The program accepts the following options. Also see Common options. Options must precede operands.

-f format
--format=format
Print all numbers using format. format must contain exactly one of the ‘printf’-style floating point conversion specifications ‘%a’, ‘%e’, ‘%f’, ‘%g’, ‘%A’, ‘%E’, ‘%F’, ‘%G’. The ‘%’ may be followed by zero or more flags taken from the set ‘-+#0 '’, then an optional width containing one or more digits, then an optional precision consisting of a ‘.’ followed by zero or more digits. format may also contain any number of ‘%%’ conversion specifications. All conversion specifications have the same meaning as with ‘printf’.

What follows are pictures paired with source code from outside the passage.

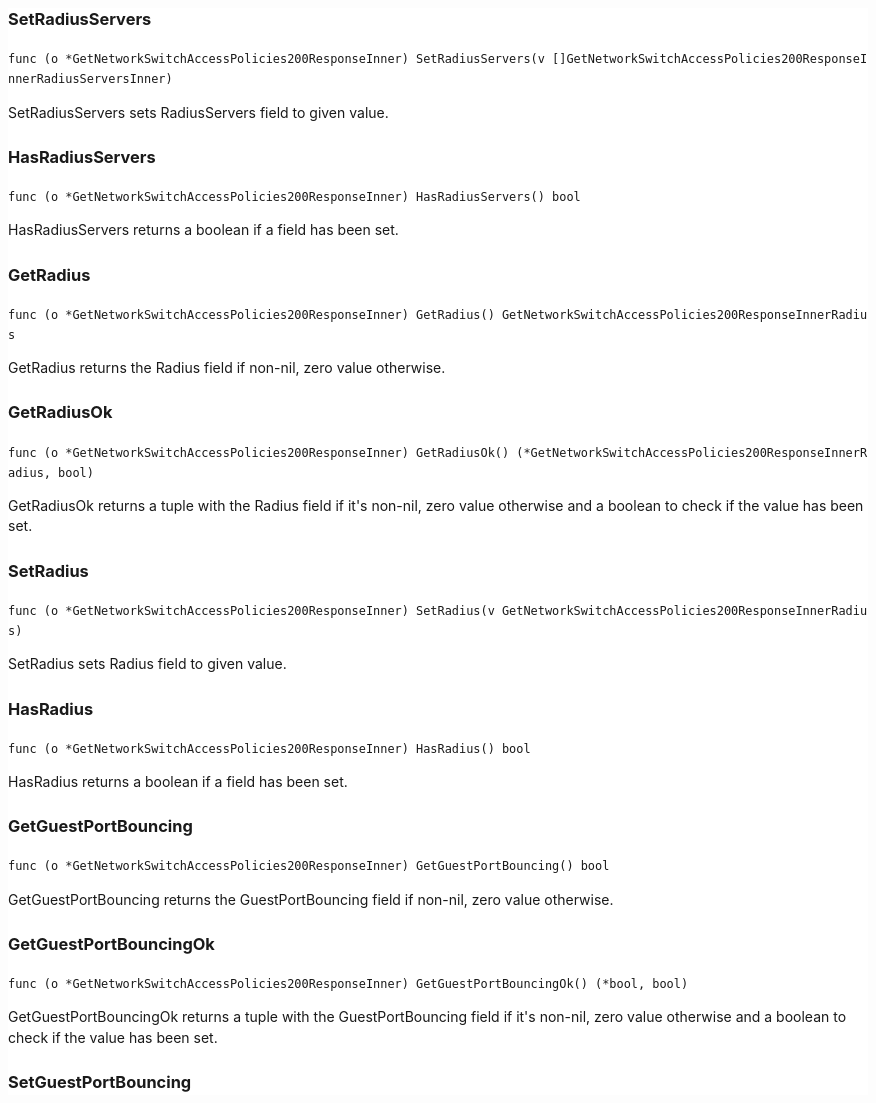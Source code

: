 ### SetRadiusServers

`func (o *GetNetworkSwitchAccessPolicies200ResponseInner) SetRadiusServers(v []GetNetworkSwitchAccessPolicies200ResponseInnerRadiusServersInner)`

SetRadiusServers sets RadiusServers field to given value.

### HasRadiusServers

`func (o *GetNetworkSwitchAccessPolicies200ResponseInner) HasRadiusServers() bool`

HasRadiusServers returns a boolean if a field has been set.

### GetRadius

`func (o *GetNetworkSwitchAccessPolicies200ResponseInner) GetRadius() GetNetworkSwitchAccessPolicies200ResponseInnerRadius`

GetRadius returns the Radius field if non-nil, zero value otherwise.

### GetRadiusOk

`func (o *GetNetworkSwitchAccessPolicies200ResponseInner) GetRadiusOk() (*GetNetworkSwitchAccessPolicies200ResponseInnerRadius, bool)`

GetRadiusOk returns a tuple with the Radius field if it's non-nil, zero value otherwise
and a boolean to check if the value has been set.

### SetRadius

`func (o *GetNetworkSwitchAccessPolicies200ResponseInner) SetRadius(v GetNetworkSwitchAccessPolicies200ResponseInnerRadius)`

SetRadius sets Radius field to given value.

### HasRadius

`func (o *GetNetworkSwitchAccessPolicies200ResponseInner) HasRadius() bool`

HasRadius returns a boolean if a field has been set.

### GetGuestPortBouncing

`func (o *GetNetworkSwitchAccessPolicies200ResponseInner) GetGuestPortBouncing() bool`

GetGuestPortBouncing returns the GuestPortBouncing field if non-nil, zero value otherwise.

### GetGuestPortBouncingOk

`func (o *GetNetworkSwitchAccessPolicies200ResponseInner) GetGuestPortBouncingOk() (*bool, bool)`

GetGuestPortBouncingOk returns a tuple with the GuestPortBouncing field if it's non-nil, zero value otherwise
and a boolean to check if the value has been set.

### SetGuestPortBouncing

The default format is derived from first, step, and last. If these all use a fixed point decimal representation, the default format is ‘%.pf’, where p is the minimum precision that can represent the output numbers exactly. Otherwise, the default format is ‘%g’.

-s string
--separator=string
Separate numbers with string; default is a newline. The output always terminates with a newline.
-w
--equal-width
Print all numbers with the same width, by padding with leading zeros. first, step, and last should all use a fixed point decimal representation. (To have other kinds of padding, use --format).

You can get finer-grained control over output with -f:

     $ seq -f '(%9.2E)' -9e5 1.1e6 1.3e6
     (-9.00E+05)
     ( 2.00E+05)
     ( 1.30E+06)

If you want hexadecimal integer output, you can use printf to perform the conversion:

     $ printf '%x\n' $(seq 1048575 1024 1050623)
     fffff
     1003ff
     1007ff

For very long lists of numbers, use xargs to avoid system limitations on the length of an argument list:

     $ seq 1000000 | xargs printf '%x\n' | tail -n 3
     f423e
     f423f
     f4240

To generate octal output, use the printf %o format instead of %x.

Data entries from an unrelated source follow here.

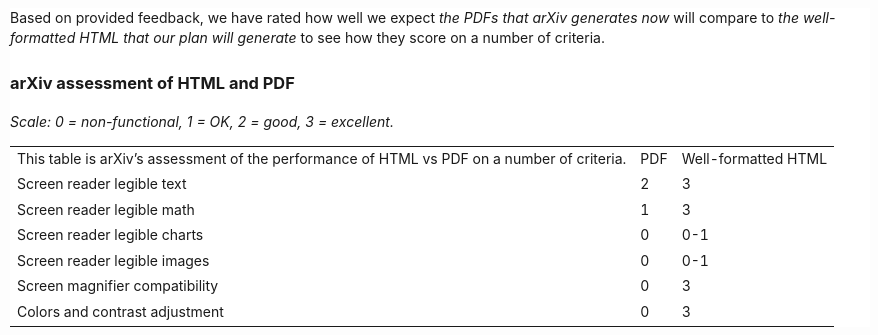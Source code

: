 Based on provided feedback, we have rated how well we expect *the PDFs that arXiv generates now* will compare to *the well-formatted HTML that our plan will generate* to see how they score on a number of criteria.


### arXiv assessment of HTML and PDF

_Scale: 0 = non-functional, 1 = OK, 2 = good, 3 = excellent._

<table>
  <tr>
   <td>This table is arXiv’s assessment of the performance of HTML vs PDF on a number of criteria.
   </td>
   <td>PDF
   </td>
   <td>Well-formatted HTML
   </td>
  </tr>
  <tr>
   <td>Screen reader legible text
   </td>
   <td>2
   </td>
   <td>3
   </td>
  </tr>
  <tr>
   <td>Screen reader legible math
   </td>
   <td>1
   </td>
   <td>3
   </td>
  </tr>
  <tr>
   <td>Screen reader legible charts
   </td>
   <td>0
   </td>
   <td>0-1
   </td>
  </tr>
  <tr>
   <td>Screen reader legible images
   </td>
   <td>0
   </td>
   <td>0-1
   </td>
  </tr>
  <tr>
   <td>Screen magnifier compatibility
   </td>
   <td>0
   </td>
   <td>3
   </td>
  </tr>
  <tr>
   <td>Colors and contrast adjustment
   </td>
   <td>0
   </td>
   <td>3
   </td>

On most systems, seq can produce whole-number output for values up to at least 2^53. Larger integers are approximated. The details differ depending on your floating-point implementation. See Floating point. A common case is that seq works with integers through 2^64, and larger integers may not be numerically correct:

     $ seq 50000000000000000000 2 50000000000000000004
     50000000000000000000
     50000000000000000000
     50000000000000000004

However, note that when limited to non-negative whole numbers, an increment of 1 and no format-specifying option, seq can print arbitrarily large numbers.

Be careful when using seq with outlandish values: otherwise you may see surprising results, as seq uses floating point internally. For example, on the x86 platform, where the internal representation uses a 64-bit fraction, the command:

     seq 1 0.0000000000000000001 1.0000000000000000009

outputs 1.0000000000000000007 twice and skips 1.0000000000000000008.

An exit status of zero indicates success, and a nonzero value indicates failure.